▸ **Work instructions**
Reproduce the entries shown below only from the line with "## Vea también" down to the line with "[Cómo: Cambiar fuentes", keeping both end lines and copying each one exactly.

▸ **Given records**
******

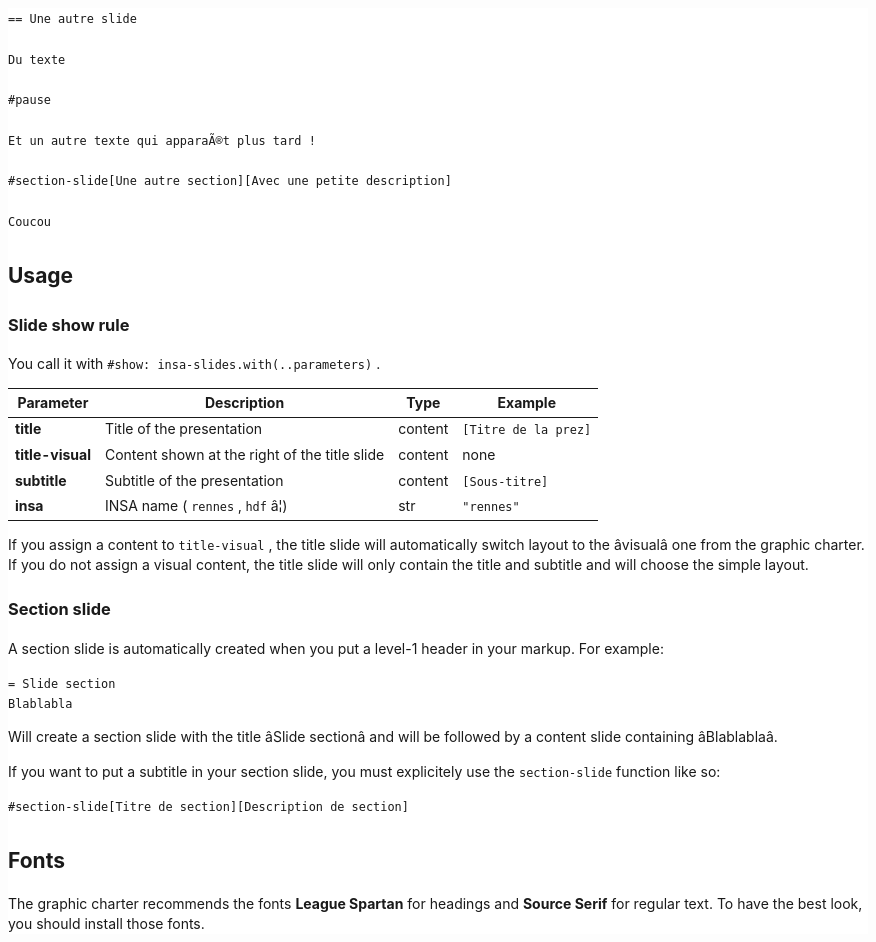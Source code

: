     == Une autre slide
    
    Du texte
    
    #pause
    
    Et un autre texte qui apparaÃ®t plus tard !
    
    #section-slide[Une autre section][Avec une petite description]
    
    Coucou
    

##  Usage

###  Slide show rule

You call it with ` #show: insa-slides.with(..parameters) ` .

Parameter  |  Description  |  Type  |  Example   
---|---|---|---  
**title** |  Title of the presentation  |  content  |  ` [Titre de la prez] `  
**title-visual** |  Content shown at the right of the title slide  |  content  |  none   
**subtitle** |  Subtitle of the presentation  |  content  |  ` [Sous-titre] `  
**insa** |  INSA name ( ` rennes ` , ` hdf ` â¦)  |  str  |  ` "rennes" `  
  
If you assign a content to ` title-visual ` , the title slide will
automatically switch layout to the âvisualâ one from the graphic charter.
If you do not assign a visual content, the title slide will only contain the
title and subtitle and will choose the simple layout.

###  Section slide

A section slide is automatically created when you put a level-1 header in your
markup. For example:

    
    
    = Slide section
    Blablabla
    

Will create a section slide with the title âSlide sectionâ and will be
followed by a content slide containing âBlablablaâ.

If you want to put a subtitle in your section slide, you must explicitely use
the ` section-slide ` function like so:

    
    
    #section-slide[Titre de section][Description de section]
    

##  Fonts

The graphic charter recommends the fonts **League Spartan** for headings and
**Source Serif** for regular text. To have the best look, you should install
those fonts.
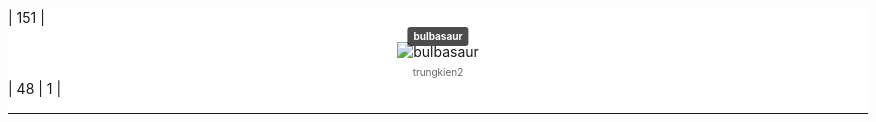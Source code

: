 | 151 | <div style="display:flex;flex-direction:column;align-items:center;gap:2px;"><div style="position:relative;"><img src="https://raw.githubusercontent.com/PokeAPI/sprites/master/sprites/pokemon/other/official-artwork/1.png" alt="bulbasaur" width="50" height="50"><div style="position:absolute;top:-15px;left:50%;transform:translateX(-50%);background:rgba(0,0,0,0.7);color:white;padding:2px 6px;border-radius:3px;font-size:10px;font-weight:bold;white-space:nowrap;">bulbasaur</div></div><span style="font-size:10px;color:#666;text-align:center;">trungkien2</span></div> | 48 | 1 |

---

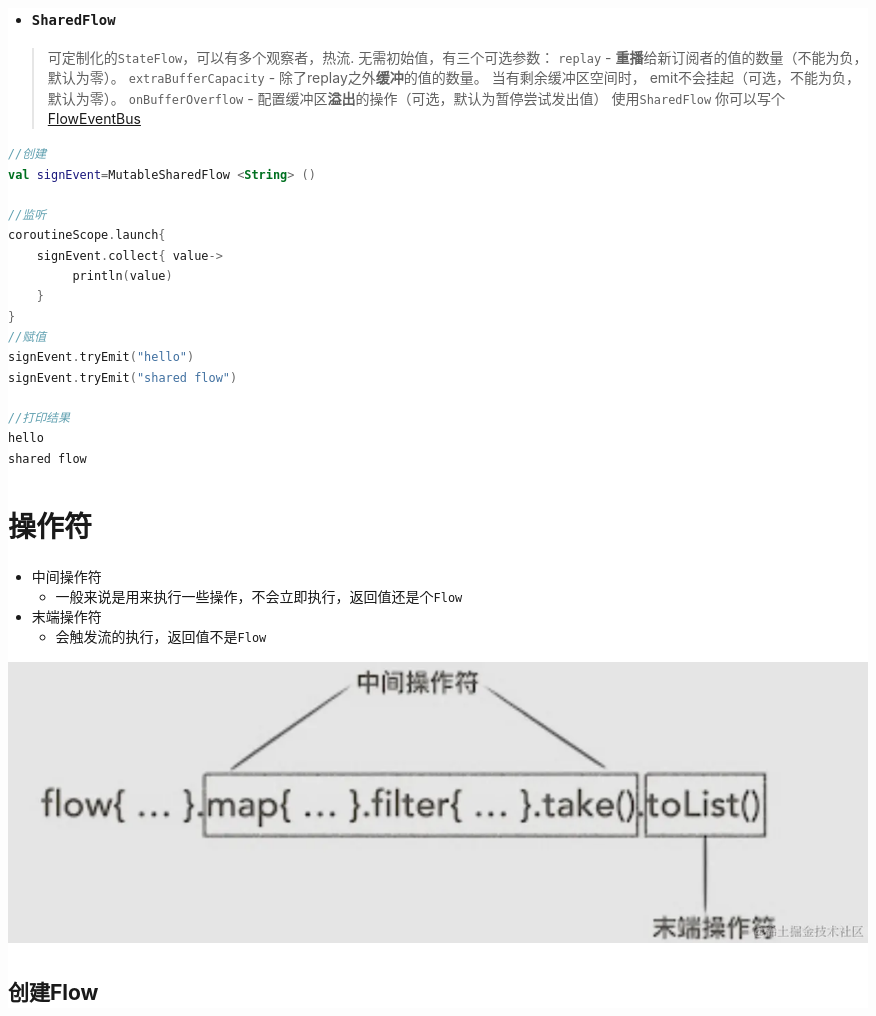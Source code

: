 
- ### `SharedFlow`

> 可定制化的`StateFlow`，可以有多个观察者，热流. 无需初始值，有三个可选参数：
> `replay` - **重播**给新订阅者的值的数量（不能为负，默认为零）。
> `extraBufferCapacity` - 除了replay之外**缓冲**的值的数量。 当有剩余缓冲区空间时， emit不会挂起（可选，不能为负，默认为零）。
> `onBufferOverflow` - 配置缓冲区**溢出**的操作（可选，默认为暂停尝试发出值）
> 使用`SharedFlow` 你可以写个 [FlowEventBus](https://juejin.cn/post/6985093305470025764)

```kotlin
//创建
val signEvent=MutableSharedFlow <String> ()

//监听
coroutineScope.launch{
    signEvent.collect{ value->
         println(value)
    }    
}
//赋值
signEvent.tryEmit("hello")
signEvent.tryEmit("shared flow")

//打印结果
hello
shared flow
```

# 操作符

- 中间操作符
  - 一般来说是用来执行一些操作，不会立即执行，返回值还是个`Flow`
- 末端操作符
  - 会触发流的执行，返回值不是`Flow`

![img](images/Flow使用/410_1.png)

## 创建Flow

******

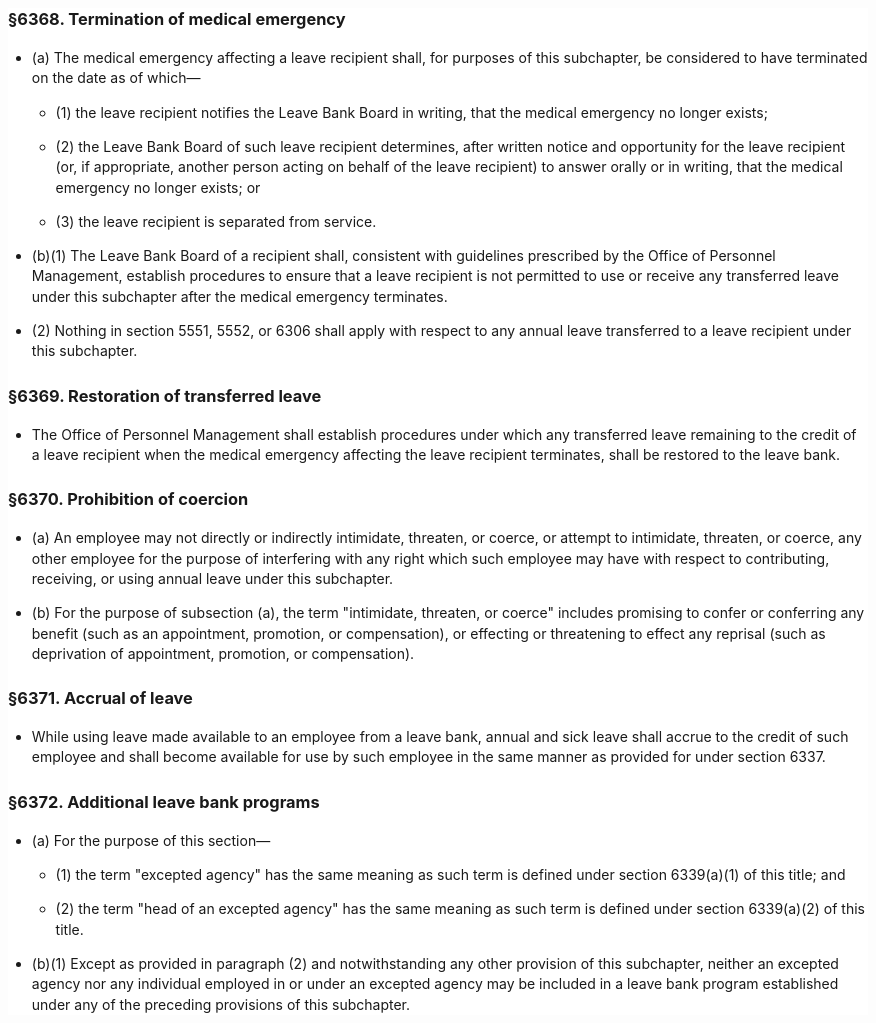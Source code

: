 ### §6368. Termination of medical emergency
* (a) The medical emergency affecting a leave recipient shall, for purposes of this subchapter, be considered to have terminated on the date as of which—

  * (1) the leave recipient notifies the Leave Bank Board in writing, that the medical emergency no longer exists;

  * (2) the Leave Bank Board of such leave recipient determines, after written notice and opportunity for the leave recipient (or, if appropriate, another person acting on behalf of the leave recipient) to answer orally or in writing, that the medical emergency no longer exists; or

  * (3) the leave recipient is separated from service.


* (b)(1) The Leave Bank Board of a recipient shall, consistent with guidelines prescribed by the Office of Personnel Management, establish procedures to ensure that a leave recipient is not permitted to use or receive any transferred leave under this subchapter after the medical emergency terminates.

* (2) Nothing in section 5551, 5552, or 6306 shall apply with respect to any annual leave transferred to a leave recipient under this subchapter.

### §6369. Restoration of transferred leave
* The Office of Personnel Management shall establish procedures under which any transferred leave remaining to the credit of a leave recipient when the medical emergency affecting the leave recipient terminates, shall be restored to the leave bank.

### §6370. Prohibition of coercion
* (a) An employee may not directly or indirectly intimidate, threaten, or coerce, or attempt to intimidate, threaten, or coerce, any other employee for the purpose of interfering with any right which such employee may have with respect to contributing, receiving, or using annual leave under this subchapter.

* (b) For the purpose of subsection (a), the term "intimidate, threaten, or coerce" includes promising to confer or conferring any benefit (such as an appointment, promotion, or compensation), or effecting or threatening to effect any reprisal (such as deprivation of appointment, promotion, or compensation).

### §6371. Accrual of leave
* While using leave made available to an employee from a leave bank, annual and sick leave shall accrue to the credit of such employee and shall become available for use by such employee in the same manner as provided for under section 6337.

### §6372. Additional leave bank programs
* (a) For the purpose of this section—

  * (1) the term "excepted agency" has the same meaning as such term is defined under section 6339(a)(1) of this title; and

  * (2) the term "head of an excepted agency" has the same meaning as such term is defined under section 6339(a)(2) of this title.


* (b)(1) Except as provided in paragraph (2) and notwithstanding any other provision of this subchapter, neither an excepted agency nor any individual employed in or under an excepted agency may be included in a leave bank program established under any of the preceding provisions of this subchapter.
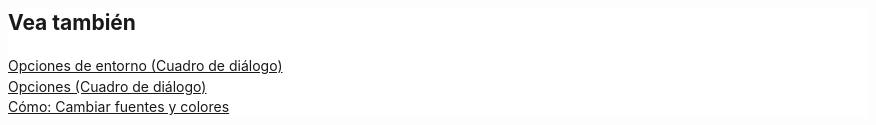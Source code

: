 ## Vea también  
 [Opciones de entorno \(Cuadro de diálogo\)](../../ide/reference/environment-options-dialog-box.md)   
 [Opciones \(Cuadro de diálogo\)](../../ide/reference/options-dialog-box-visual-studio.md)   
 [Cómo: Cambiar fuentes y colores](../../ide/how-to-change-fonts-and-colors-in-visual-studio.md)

******

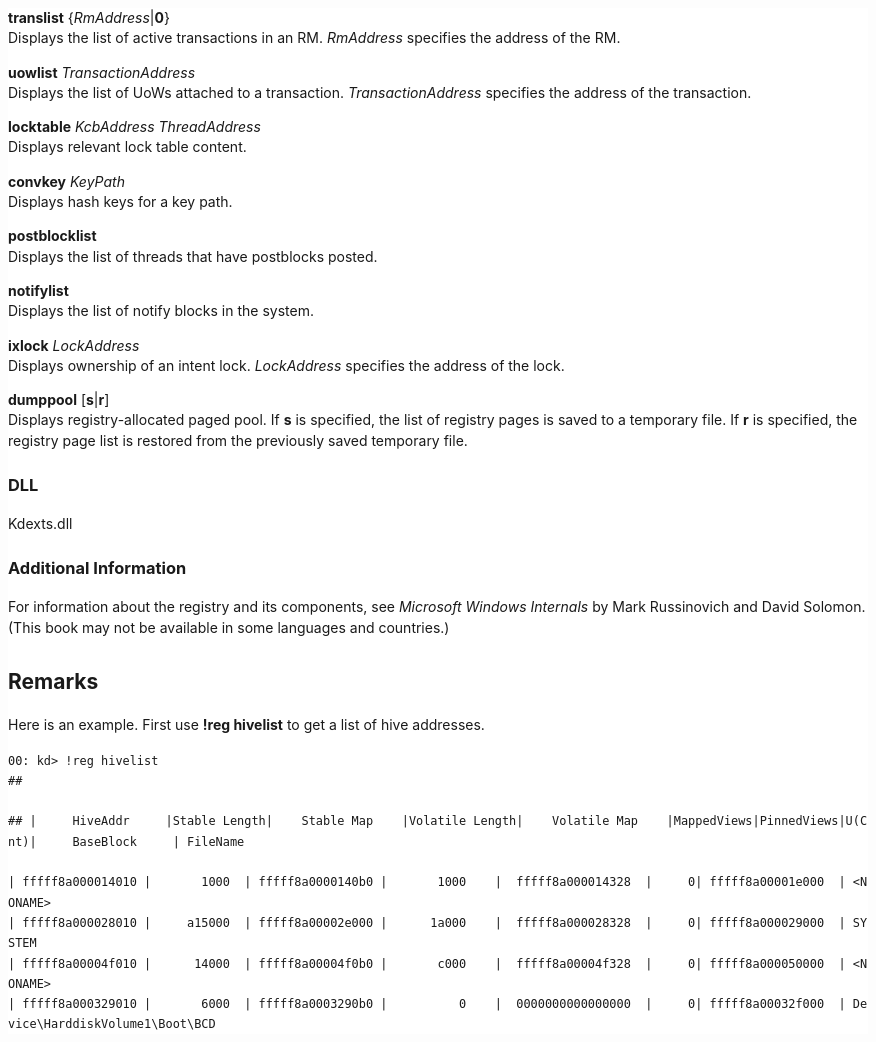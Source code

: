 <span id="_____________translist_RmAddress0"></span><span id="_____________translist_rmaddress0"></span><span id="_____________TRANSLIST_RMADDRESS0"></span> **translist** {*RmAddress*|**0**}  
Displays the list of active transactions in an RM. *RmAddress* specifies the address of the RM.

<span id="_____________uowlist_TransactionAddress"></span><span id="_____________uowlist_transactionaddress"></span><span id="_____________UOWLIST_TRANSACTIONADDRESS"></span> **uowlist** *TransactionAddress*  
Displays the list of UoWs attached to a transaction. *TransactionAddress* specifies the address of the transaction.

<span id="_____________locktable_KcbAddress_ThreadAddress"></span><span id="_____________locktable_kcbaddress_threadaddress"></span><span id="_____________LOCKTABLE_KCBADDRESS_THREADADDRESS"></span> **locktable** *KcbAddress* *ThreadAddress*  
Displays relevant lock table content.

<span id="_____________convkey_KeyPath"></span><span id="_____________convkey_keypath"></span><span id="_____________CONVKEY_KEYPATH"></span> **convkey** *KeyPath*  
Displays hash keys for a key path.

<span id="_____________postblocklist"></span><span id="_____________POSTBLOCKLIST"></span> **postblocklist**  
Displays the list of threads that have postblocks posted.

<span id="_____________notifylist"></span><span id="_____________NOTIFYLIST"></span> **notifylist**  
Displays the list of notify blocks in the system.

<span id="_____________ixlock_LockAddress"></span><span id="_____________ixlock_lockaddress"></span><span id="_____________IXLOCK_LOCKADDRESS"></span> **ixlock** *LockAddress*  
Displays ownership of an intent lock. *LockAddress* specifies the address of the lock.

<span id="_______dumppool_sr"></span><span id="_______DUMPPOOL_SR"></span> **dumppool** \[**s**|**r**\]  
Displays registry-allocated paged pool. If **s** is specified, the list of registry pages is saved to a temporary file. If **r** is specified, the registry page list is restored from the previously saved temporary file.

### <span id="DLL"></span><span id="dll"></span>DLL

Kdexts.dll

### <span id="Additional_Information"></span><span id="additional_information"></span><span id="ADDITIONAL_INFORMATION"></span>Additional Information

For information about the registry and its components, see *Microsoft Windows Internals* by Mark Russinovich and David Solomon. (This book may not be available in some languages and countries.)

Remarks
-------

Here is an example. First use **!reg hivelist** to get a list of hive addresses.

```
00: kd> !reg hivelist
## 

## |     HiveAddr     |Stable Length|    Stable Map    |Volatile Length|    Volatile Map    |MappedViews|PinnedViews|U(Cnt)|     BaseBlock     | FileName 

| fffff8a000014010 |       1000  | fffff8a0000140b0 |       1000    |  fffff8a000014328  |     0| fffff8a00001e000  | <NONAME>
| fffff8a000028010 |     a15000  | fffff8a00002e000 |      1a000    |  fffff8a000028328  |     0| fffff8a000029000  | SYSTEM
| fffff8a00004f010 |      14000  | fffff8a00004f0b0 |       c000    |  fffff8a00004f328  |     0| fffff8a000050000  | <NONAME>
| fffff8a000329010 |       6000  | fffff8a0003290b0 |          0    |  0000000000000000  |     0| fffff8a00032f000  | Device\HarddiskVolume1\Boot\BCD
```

******

▸ **Exercise answer**
: ## Vea también  
 [Opciones de entorno \(Cuadro de diálogo\)](../../ide/reference/environment-options-dialog-box.md)   
 [Opciones \(Cuadro de diálogo\)](../../ide/reference/options-dialog-box-visual-studio.md)   
 [Cómo: Cambiar fuentes y colores](../../ide/how-to-change-fonts-and-colors-in-visual-studio.md)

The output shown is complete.